BEGIN Records supplied

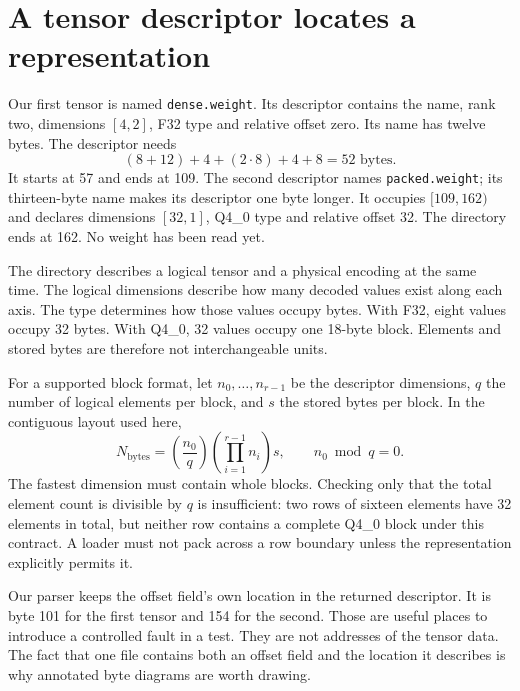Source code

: \section{A tensor descriptor locates a representation}
Our first tensor is named \texttt{dense.weight}. Its descriptor
contains the name, rank two, dimensions $[4,2]$, F32 type and relative
offset zero. Its name has twelve bytes. The descriptor needs
\[
(8+12)+4+(2\cdot8)+4+8=52\text{ bytes}.
\]
It starts at 57 and ends at 109. The second descriptor names
\texttt{packed.weight}; its thirteen-byte name makes its descriptor
one byte longer. It occupies $[109,162)$ and declares dimensions
$[32,1]$, Q4\_0 type and relative offset 32. The directory ends at
162. No weight has been read yet.


The directory describes a logical tensor and a physical encoding at
the same time. The logical dimensions describe how many decoded
values exist along each axis. The type determines how those values
occupy bytes. With F32, eight values occupy 32 bytes. With Q4\_0,
32 values occupy one 18-byte block. Elements and stored bytes
are therefore not interchangeable units.

For a supported block format, let $n_0,\ldots,n_{r-1}$ be the
descriptor dimensions, $q$ the number of logical elements per block,
and $s$ the stored bytes per block. In the contiguous layout used here,
\begin{equation}
N_{\mathrm{bytes}}=
\left(\frac{n_0}{q}\right)
\left(\prod_{i=1}^{r-1}n_i\right)s,
\qquad n_0\bmod q=0.
\label{eq:gguf-block-bytes}
\end{equation}
The fastest dimension must contain whole blocks. Checking only that
the total element count is divisible by $q$ is insufficient: two rows
of sixteen elements have 32 elements in total, but neither row contains
a complete Q4\_0 block under this contract. A loader must not pack
across a row boundary unless the representation explicitly permits it.

Our parser keeps the offset field's own location in the returned
descriptor. It is byte 101 for the first tensor and 154 for the second.
Those are useful places to introduce a controlled fault in a test.
They are not addresses of the tensor data. The fact that one file
contains both an offset field and the location it describes is why
annotated byte diagrams are worth drawing.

END Records supplied

» Work task
The answer should consist of all lines from the records above that hold the word "location".

» Result for this exercise
Our parser keeps the offset field's own location in the returned
contains both an offset field and the location it describes is why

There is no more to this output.